As the show begins, Kiki and Félix are painted as similar characters on opposite sides of the war. As the episodes progress, however, it becomes clear that Kiki is in many ways Félix’s opposite. Kiki is a stand-in for American frustration with the lack of progress in the drug war. He’s an everyman who is easy to root for. (Look at him put his coffee in a thermos!) He loves his wife and children, and he even agrees to move the family back to America. Of course, he wants to take out the Bad Guy first — he’s the Good Guy, after all. But what kind of TV cop hero would he be if he didn’t become just a little too obsessed for his wife’s comfort?

Still, he doesn’t have the kinds of vices that Pedro Pascal’s Agent Javier Peña did in Colombia. That helps make the scene in which a kidnapped Kiki finally faces off against a vulnerable Félix — one of their only times onscreen together — one of the season’s most compelling. There’s no gray area. Just good and bad. Light and dark.

Both know that Kiki is about to die. But as Kiki points out, both also know that Félix’s end isn’t too far away either. It might not be tomorrow. It might not be next year. But it’s coming.

Odds and Ends

• Michael Peña isn’t nearly as magnetic onscreen as Pascal is, but he acquits himself well. His death, though telegraphed, was a gut punch regardless.

• It was such a thrill to see cameos from Pablo Escobar (Wagner Moura) and from the leaders of the Cali Cartel, especially because Luna rises to their level in each scene. But it is also a study in contrasts: The folks from Cali are fun-loving, smooth types. Pablo has ruthless anger simmering beneath the surface — he’s a beast, just like those hippos. Félix is a mixture of all of them.

• Shout out to Don Neto: His arc, which brought him from being a thorn in Félix’s side to becoming his lovable adviser, really worked. Cosio showed his sizable range: At times, Neto is a sort of father figure to Félix — certainly more than he is to his own son, who is accidentally shot and killed. But his grief is palpable at losing his own child, as is his ruthlessness when he orders a hit on the person who pulled the trigger. He was darkly funny, too. When he is finally arrested, he isn’t fazed by the bullets flying by him. He has his music. And he also seems O.K. with Félix’s having thrown him under the bus — even mildly impressed.

• Why did Scoot McNairy narrate the season? There doesn’t seem to have been a good reason for it. The revelation at the end that he’s the voice of a D.E.A. agent didn’t seem like enough to me.

• There are some impressive uses of long, single-take tracking shots throughout the season — particularly when the Mexican government and the D.E.A. partner up to take down Rafa’s marijuana fields, and the perspective shifts seamlessly from Kiki’s to Rafa’s.

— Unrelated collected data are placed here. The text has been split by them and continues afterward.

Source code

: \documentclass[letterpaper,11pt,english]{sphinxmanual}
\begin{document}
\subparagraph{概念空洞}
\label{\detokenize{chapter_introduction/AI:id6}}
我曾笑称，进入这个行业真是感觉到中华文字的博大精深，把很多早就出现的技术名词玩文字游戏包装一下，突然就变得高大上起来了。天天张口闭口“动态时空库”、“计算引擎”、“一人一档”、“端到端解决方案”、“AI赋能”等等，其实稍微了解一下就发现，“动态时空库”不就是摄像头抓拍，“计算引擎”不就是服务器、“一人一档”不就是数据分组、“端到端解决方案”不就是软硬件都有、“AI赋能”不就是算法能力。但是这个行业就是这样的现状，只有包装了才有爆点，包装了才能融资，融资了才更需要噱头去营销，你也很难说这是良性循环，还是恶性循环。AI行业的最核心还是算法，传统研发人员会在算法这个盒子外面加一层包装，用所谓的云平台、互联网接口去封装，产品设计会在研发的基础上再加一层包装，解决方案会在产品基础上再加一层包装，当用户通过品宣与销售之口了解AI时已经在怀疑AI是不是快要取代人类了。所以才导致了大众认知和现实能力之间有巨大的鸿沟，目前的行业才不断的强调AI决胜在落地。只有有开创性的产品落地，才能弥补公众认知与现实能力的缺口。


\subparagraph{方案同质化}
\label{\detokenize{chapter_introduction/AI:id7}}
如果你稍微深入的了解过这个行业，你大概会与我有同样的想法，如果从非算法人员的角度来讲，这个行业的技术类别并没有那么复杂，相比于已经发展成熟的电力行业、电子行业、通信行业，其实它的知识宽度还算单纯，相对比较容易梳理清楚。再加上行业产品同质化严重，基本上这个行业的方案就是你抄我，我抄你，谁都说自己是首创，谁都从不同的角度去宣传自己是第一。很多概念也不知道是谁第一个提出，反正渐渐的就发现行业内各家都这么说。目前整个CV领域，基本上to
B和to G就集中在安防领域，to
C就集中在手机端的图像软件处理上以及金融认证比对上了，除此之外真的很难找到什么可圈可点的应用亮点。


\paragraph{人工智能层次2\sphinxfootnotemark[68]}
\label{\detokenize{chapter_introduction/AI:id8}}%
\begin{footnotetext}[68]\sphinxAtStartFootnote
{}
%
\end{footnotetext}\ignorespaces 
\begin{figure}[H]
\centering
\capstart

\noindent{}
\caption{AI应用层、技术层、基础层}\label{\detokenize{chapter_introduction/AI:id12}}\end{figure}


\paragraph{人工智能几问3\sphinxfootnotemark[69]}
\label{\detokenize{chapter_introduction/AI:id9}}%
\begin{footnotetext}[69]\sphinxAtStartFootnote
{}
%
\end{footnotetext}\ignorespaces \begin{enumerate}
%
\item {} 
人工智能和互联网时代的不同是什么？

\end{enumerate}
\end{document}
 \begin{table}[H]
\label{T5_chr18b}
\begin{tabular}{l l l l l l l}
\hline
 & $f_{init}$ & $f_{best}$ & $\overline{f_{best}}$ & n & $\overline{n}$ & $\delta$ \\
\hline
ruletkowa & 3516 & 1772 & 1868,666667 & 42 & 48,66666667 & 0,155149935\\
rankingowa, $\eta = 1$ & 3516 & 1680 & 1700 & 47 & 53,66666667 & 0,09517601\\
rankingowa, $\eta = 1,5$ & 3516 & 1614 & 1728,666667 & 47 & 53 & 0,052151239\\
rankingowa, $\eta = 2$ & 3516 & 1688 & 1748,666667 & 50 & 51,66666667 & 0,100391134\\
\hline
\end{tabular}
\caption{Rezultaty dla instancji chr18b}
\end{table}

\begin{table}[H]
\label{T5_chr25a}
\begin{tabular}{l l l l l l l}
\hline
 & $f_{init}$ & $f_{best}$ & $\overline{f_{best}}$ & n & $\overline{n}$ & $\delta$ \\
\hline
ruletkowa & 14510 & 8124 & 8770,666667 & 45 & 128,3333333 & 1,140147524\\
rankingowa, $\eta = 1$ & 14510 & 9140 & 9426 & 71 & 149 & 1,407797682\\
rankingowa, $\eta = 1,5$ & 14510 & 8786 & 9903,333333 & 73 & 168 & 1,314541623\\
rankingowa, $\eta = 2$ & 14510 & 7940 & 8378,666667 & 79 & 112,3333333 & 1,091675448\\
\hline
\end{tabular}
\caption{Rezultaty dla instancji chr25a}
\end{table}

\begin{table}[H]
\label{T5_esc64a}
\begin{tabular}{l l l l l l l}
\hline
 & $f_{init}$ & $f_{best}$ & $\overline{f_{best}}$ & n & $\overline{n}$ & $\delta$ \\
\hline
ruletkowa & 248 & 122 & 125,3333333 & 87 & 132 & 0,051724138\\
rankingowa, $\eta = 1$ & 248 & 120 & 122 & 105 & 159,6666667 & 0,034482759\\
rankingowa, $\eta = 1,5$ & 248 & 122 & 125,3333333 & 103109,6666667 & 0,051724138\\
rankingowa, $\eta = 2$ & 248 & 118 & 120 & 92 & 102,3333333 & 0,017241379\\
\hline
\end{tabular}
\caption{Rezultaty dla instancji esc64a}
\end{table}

• Félix’s recovery from almost certain disaster in the finale felt a bit rushed for me, but I do appreciate the amount of distance the show had to cover. I do wonder if the writers could have saved themselves some time by skipping over his rise to power. In the early episodes, Félix is told repeatedly that organizing the cartel will be a nearly impossible task. Yet, onscreen at least, it ended up seeming pretty easy: couple meetings here, couple meetings there, some well-timed shootings. Yes, it fit the “Narcos” brand, but the time might have been better served developing some ancillary characters.

So What’s Next?

• We don’t yet know if there will be another season of “Narcos: Mexico.” But the implication, if it is renewed, is that McNairy will be the centerpiece of a “gloves off” drug war south of the border. We also know that Luna has seemingly consolidated his position, leaving him more powerful than ever before. If there is another season, I imagine it will follow a similar arc to that of “Narcos” Season 2, which tracked Escobar’s downfall.